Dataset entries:
+ + + +

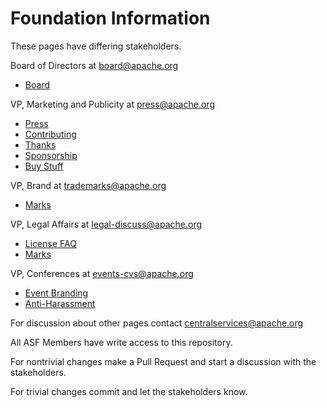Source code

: # Foundation Information

These pages have differing stakeholders.

Board of Directors at board@apache.org
- [Board](board/)

VP, Marketing and Publicity at press@apache.org
- [Press](press/)
- [Contributing](contributing.md)
- [Thanks](thanks.md)
- [Sponsorship](sponsorship.md)
- [Buy Stuff](buy_stuff.md)

VP, Brand at trademarks@apache.org
- [Marks](marks/)

VP, Legal Affairs at legal-discuss@apache.org
- [License FAQ](license-faq.md)
- [Marks](marks/)

VP, Conferences at events-cvs@apache.org
- [Event Branding](content/marks/events.md)
- [Anti-Harassment](policies/anti-harassment.md)

For discussion about other pages contact centralservices@apache.org

All ASF Members have write access to this repository.

For nontrivial changes make a Pull Request and start a discussion with the stakeholders.

For trivial changes commit and let the stakeholders know.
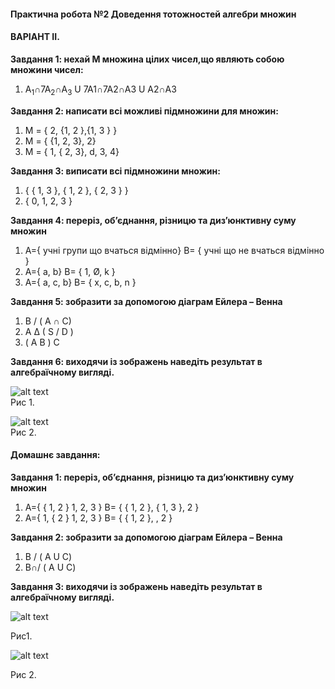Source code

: #### **Практична робота №2 Доведення тотожностей алгебри множин**

#### **ВАРІАНТ IІ.**

**Завдання 1: нехай М множина цілих чисел,що являють собою множини чисел:**
1.	A<sub>1</sub>∩7A<sub>2</sub>∩A<sub>3</sub> U 7A1∩7A2∩A3 U A2∩A3 

**Завдання 2: написати всі можливі підмножини для множин:**                              
1.	М = { 2, {1, 2 },{1, 3 } }
2.	М = {  {1, 2, 3}, 2}
3.	М = { 1, { 2, 3}, d, 3, 4}

 **Завдання 3: виписати всі підмножини множин:**             
 1.	{ { 1, 3 }, { 1, 2 }, { 2, 3 } }
 2.	{ 0, 1, 2, 3 }

**Завдання 4: переріз, об’єднання, різницю та диз’юнктивну суму множин**      
1.	A={ учні групи що вчаться відмінно}  B= { учні що не вчаться відмінно }
2.	A={ a, b}  B= { 1, Ø, k }
3.	A={ a, c, b}  B= { x, c, b, n }

**Завдання 5: зобразити за допомогою діаграм Ейлера – Венна**
1.	B / ( A ∩ C)
2.	A ∆ ( S / D )
3.	( А B ) C

**Завдання 6: виходячи із зображень наведіть результат в алгебраїчному вигляді.**                                                                       

![alt text]({{site.baseurl}}/img/images/ris3.png)                              
Рис 1.                                                             

![alt text]({{site.baseurl}}/img/images/ris5.png)                        
Рис 2.                                                              

#### **Домашнє завдання:**

**Завдання 1: переріз, об’єднання, різницю та диз’юнктивну суму множин**

1.	A={ { 1, 2 } 1, 2, 3 }  B= { { 1, 2 }, { 1, 3 }, 2 }
2.	A={  1, { 2 } 1, 2, 3 }  B= { { 1, 2 }, , 2 }

**Завдання 2: зобразити за допомогою діаграм Ейлера – Венна**
1.	B / ( A U C)
2.	B∩/ ( A U C)

**Завдання 3: виходячи із зображень наведіть результат в алгебраїчному вигляді.**

![alt text]({{site.baseurl}}/img/images/ris3.png)

Рис1.                          

![alt text]({{site.baseurl}}/img/images/ris4.png)

Рис 2.
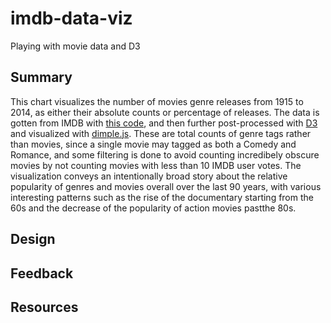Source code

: # imdb-data-viz
Playing with movie data and D3

## Summary
This chart visualizes the number of movies genre releases from 1915 to 2014, as either
their absolute counts or percentage of releases. The data is gotten from IMDB
with [this code](https://github.com/andreykurenkov/data-movies), and then
further post-processed with [D3](https://d3js.org/) and visualized with 
[dimple.js](http://dimplejs.org/). These are total counts of genre tags rather 
than movies, since a single movie may tagged as both a Comedy and Romance,
and some filtering is done to avoid counting incredibely obscure movies by not 
counting movies with less than  10 IMDB user votes. The visualization conveys an 
intentionally broad story about the relative popularity of genres and movies 
overall over the last 90 years, with various interesting patterns such as the 
rise of the documentary starting from the 60s and the decrease of the popularity 
of action movies pastthe 80s.  

## Design

## Feedback

## Resources
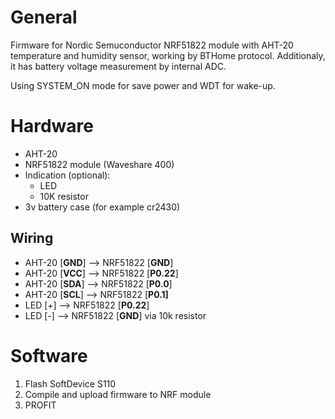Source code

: # General
Firmware for Nordic Semuconductor NRF51822 module with AHT-20 temperature and humidity sensor, working by BTHome protocol.
Additionaly, it has battery voltage measurement by internal ADC.

Using SYSTEM_ON mode for save power and WDT for wake-up.

# Hardware
  * AHT-20
  * NRF51822 module (Waveshare 400)
  * Indication (optional):
    * LED
    * 10K resistor
  * 3v battery case (for example cr2430)
## Wiring
  * AHT-20 [**GND**] --> NRF51822 [**GND**]
  * AHT-20 [**VCC**] --> NRF51822 [**P0.22**]
  * AHT-20 [**SDA**] --> NRF51822 [**P0.0**]
  * AHT-20 [**SCL**] --> NRF51822 [**P0.1]**
  * LED [+] --> NRF51822 [**P0.22**]
  * LED [-] --> NRF51822 [**GND**] via 10k resistor

# Software
1. Flash SoftDevice S110
2. Compile and upload firmware to NRF module
3. PROFIT
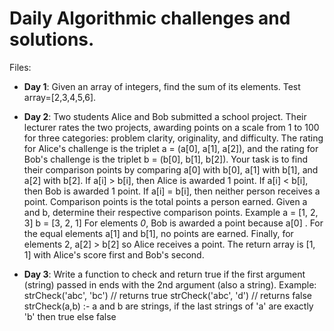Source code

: # Daily Algorithmic challenges and solutions.
Files:
- **Day 1**: Given an array of integers, find the sum of its elements. Test array=[2,3,4,5,6].

- **Day 2**: Two students Alice and Bob submitted a school project. Their lecturer rates the two projects, awarding
points on a scale from 1 to 100 for three categories: problem clarity, originality, and difficulty. The rating for
Alice's challenge is the triplet a = (a[0], a[1], a[2]), and the rating for Bob's challenge is the triplet
b = (b[0], b[1], b[2]). Your task is to find their comparison points by comparing a[0] with b[0], a[1] with b[1], and
a[2] with b[2].
If a[i] > b[i], then Alice is awarded 1 point.
If a[i] < b[i], then Bob is awarded 1 point.
If a[i] = b[i], then neither person receives a point.
Comparison points is the total points a person earned. Given a and b, determine their respective comparison points.
Example
a = [1, 2, 3]
b = [3, 2, 1]
For elements *0*, Bob is awarded a point because a[0] .
For the equal elements a[1] and b[1], no points are earned.
Finally, for elements 2, a[2] > b[2] so Alice receives a point.
The return array is [1, 1] with Alice's score first and Bob's second.

- **Day 3**: Write a function to check and return true if the first argument (string) passed in ends with the 2nd argument (also a string).
Example:
strCheck('abc', 'bc') // returns true
strCheck('abc', 'd') // returns false
strCheck(a,b) :- a and b are strings, if the last strings of 'a' are exactly 'b' then true else false
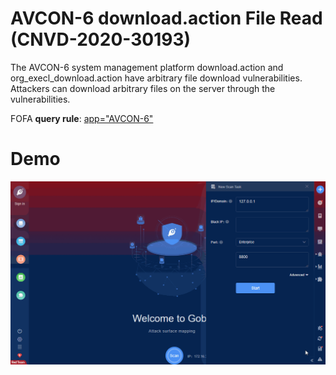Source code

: # AVCON-6 download.action File Read (CNVD-2020-30193)

The AVCON-6 system management platform download.action and org_execl_download.action have arbitrary file download vulnerabilities. Attackers can download arbitrary files on the server through the vulnerabilities.

FOFA **query rule**: [app="AVCON-6"](https://fofa.so/result?qbase64=YXBwPSJBVkNPTi02Ig%3D%3D)

# Demo



![AVCON_6_download_action_File_Read_CNVD_2020_30193](AVCON_6_download_action_File_Read_CNVD_2020_30193.gif)
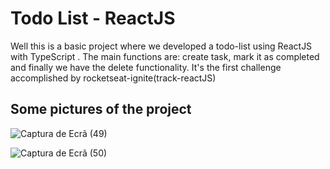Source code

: # Todo List - ReactJS

Well this is a basic project where we developed a todo-list using ReactJS with TypeScript . The main functions are: create task, mark it as completed and finally we have the delete functionality. It's the first challenge accomplished by rocketseat-ignite(track-reactJS)

## Some pictures of the project
![Captura de Ecrã (49)](https://user-images.githubusercontent.com/89365650/189788182-7d45f0e8-da91-4ff7-bf7a-02f04ccbdc0f.png)

![Captura de Ecrã (50)](https://user-images.githubusercontent.com/89365650/189788395-ba9008c9-7ba7-4cf6-90e7-2c9951056d38.png)
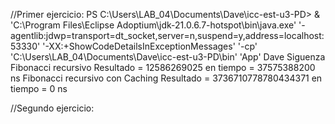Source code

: //Primer ejercicio:
PS C:\Users\LAB_04\Documents\Dave\icc-est-u3-PD>  & 'C:\Program Files\Eclipse Adoptium\jdk-21.0.6.7-hotspot\bin\java.exe' '-agentlib:jdwp=transport=dt_socket,server=n,suspend=y,address=localhost:53330' '-XX:+ShowCodeDetailsInExceptionMessages' '-cp' 'C:\Users\LAB_04\Documents\Dave\icc-est-u3-PD\bin' 'App' 
Dave Siguenza
Fibonacci recursivo
Resultado = 12586269025 en tiempo = 37575388200 ns
Fibonacci recursivo con Caching
Resultado = 3736710778780434371 en tiempo = 0 ns

//Segundo ejercicio:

+ + + +

Work instructions:
Copy all the data exactly as written, but skip any picture.

Result of the exercise:
Source code

: # Foundation Information

These pages have differing stakeholders.

Board of Directors at board@apache.org
- [Board](board/)

VP, Marketing and Publicity at press@apache.org
- [Press](press/)
- [Contributing](contributing.md)
- [Thanks](thanks.md)
- [Sponsorship](sponsorship.md)
- [Buy Stuff](buy_stuff.md)

VP, Brand at trademarks@apache.org
- [Marks](marks/)

VP, Legal Affairs at legal-discuss@apache.org
- [License FAQ](license-faq.md)
- [Marks](marks/)

VP, Conferences at events-cvs@apache.org
- [Event Branding](content/marks/events.md)
- [Anti-Harassment](policies/anti-harassment.md)

For discussion about other pages contact centralservices@apache.org

All ASF Members have write access to this repository.

For nontrivial changes make a Pull Request and start a discussion with the stakeholders.

For trivial changes commit and let the stakeholders know.
Source code

: #### **Практична робота №2 Доведення тотожностей алгебри множин**

#### **ВАРІАНТ IІ.**

**Завдання 1: нехай М множина цілих чисел,що являють собою множини чисел:**
1.	A<sub>1</sub>∩7A<sub>2</sub>∩A<sub>3</sub> U 7A1∩7A2∩A3 U A2∩A3 

**Завдання 2: написати всі можливі підмножини для множин:**                              
1.	М = { 2, {1, 2 },{1, 3 } }
2.	М = {  {1, 2, 3}, 2}
3.	М = { 1, { 2, 3}, d, 3, 4}

 **Завдання 3: виписати всі підмножини множин:**             
 1.	{ { 1, 3 }, { 1, 2 }, { 2, 3 } }
 2.	{ 0, 1, 2, 3 }

**Завдання 4: переріз, об’єднання, різницю та диз’юнктивну суму множин**      
1.	A={ учні групи що вчаться відмінно}  B= { учні що не вчаться відмінно }
2.	A={ a, b}  B= { 1, Ø, k }
3.	A={ a, c, b}  B= { x, c, b, n }

**Завдання 5: зобразити за допомогою діаграм Ейлера – Венна**
1.	B / ( A ∩ C)
2.	A ∆ ( S / D )
3.	( А B ) C

**Завдання 6: виходячи із зображень наведіть результат в алгебраїчному вигляді.**                                                                       

![alt text]({{site.baseurl}}/img/images/ris3.png)                              
Рис 1.                                                             

![alt text]({{site.baseurl}}/img/images/ris5.png)                        
Рис 2.                                                              

#### **Домашнє завдання:**

**Завдання 1: переріз, об’єднання, різницю та диз’юнктивну суму множин**

1.	A={ { 1, 2 } 1, 2, 3 }  B= { { 1, 2 }, { 1, 3 }, 2 }
2.	A={  1, { 2 } 1, 2, 3 }  B= { { 1, 2 }, , 2 }

**Завдання 2: зобразити за допомогою діаграм Ейлера – Венна**
1.	B / ( A U C)
2.	B∩/ ( A U C)

**Завдання 3: виходячи із зображень наведіть результат в алгебраїчному вигляді.**

![alt text]({{site.baseurl}}/img/images/ris3.png)

Рис1.                          

![alt text]({{site.baseurl}}/img/images/ris4.png)

Рис 2.
Source code

: # imdb-data-viz
Playing with movie data and D3

## Summary
This chart visualizes the number of movies genre releases from 1915 to 2014, as either
their absolute counts or percentage of releases. The data is gotten from IMDB
with [this code](https://github.com/andreykurenkov/data-movies), and then
further post-processed with [D3](https://d3js.org/) and visualized with 
[dimple.js](http://dimplejs.org/). These are total counts of genre tags rather 
than movies, since a single movie may tagged as both a Comedy and Romance,
and some filtering is done to avoid counting incredibely obscure movies by not 
counting movies with less than  10 IMDB user votes. The visualization conveys an 
intentionally broad story about the relative popularity of genres and movies 
overall over the last 90 years, with various interesting patterns such as the 
rise of the documentary starting from the 60s and the decrease of the popularity 
of action movies pastthe 80s.  

## Design

## Feedback

## Resources
Source code

: # General
Firmware for Nordic Semuconductor NRF51822 module with AHT-20 temperature and humidity sensor, working by BTHome protocol.
Additionaly, it has battery voltage measurement by internal ADC.

Using SYSTEM_ON mode for save power and WDT for wake-up.

# Hardware
  * AHT-20
  * NRF51822 module (Waveshare 400)
  * Indication (optional):
    * LED
    * 10K resistor
  * 3v battery case (for example cr2430)
## Wiring
  * AHT-20 [**GND**] --> NRF51822 [**GND**]
  * AHT-20 [**VCC**] --> NRF51822 [**P0.22**]
  * AHT-20 [**SDA**] --> NRF51822 [**P0.0**]
  * AHT-20 [**SCL**] --> NRF51822 [**P0.1]**
  * LED [+] --> NRF51822 [**P0.22**]
  * LED [-] --> NRF51822 [**GND**] via 10k resistor

# Software
1. Flash SoftDevice S110
2. Compile and upload firmware to NRF module
3. PROFIT
Source code

: # Daily Algorithmic challenges and solutions.
Files:
- **Day 1**: Given an array of integers, find the sum of its elements. Test array=[2,3,4,5,6].

- **Day 2**: Two students Alice and Bob submitted a school project. Their lecturer rates the two projects, awarding
points on a scale from 1 to 100 for three categories: problem clarity, originality, and difficulty. The rating for
Alice's challenge is the triplet a = (a[0], a[1], a[2]), and the rating for Bob's challenge is the triplet
b = (b[0], b[1], b[2]). Your task is to find their comparison points by comparing a[0] with b[0], a[1] with b[1], and
a[2] with b[2].
If a[i] > b[i], then Alice is awarded 1 point.
If a[i] < b[i], then Bob is awarded 1 point.
If a[i] = b[i], then neither person receives a point.
Comparison points is the total points a person earned. Given a and b, determine their respective comparison points.
Example
a = [1, 2, 3]
b = [3, 2, 1]
For elements *0*, Bob is awarded a point because a[0] .
For the equal elements a[1] and b[1], no points are earned.
Finally, for elements 2, a[2] > b[2] so Alice receives a point.
The return array is [1, 1] with Alice's score first and Bob's second.

- **Day 3**: Write a function to check and return true if the first argument (string) passed in ends with the 2nd argument (also a string).
Example:
strCheck('abc', 'bc') // returns true
strCheck('abc', 'd') // returns false
strCheck(a,b) :- a and b are strings, if the last strings of 'a' are exactly 'b' then true else false
Source code

: # AVCON-6 download.action File Read (CNVD-2020-30193)

The AVCON-6 system management platform download.action and org_execl_download.action have arbitrary file download vulnerabilities. Attackers can download arbitrary files on the server through the vulnerabilities.

FOFA **query rule**: [app="AVCON-6"](https://fofa.so/result?qbase64=YXBwPSJBVkNPTi02Ig%3D%3D)

# Demo



![AVCON_6_download_action_File_Read_CNVD_2020_30193](AVCON_6_download_action_File_Read_CNVD_2020_30193.gif)
Source code

: # Todo List - ReactJS

Well this is a basic project where we developed a todo-list using ReactJS with TypeScript . The main functions are: create task, mark it as completed and finally we have the delete functionality. It's the first challenge accomplished by rocketseat-ignite(track-reactJS)

## Some pictures of the project
![Captura de Ecrã (49)](https://user-images.githubusercontent.com/89365650/189788182-7d45f0e8-da91-4ff7-bf7a-02f04ccbdc0f.png)

![Captura de Ecrã (50)](https://user-images.githubusercontent.com/89365650/189788395-ba9008c9-7ba7-4cf6-90e7-2c9951056d38.png)
Source code

: //Primer ejercicio:
PS C:\Users\LAB_04\Documents\Dave\icc-est-u3-PD>  & 'C:\Program Files\Eclipse Adoptium\jdk-21.0.6.7-hotspot\bin\java.exe' '-agentlib:jdwp=transport=dt_socket,server=n,suspend=y,address=localhost:53330' '-XX:+ShowCodeDetailsInExceptionMessages' '-cp' 'C:\Users\LAB_04\Documents\Dave\icc-est-u3-PD\bin' 'App' 
Dave Siguenza
Fibonacci recursivo
Resultado = 12586269025 en tiempo = 37575388200 ns
Fibonacci recursivo con Caching
Resultado = 3736710778780434371 en tiempo = 0 ns

//Segundo ejercicio:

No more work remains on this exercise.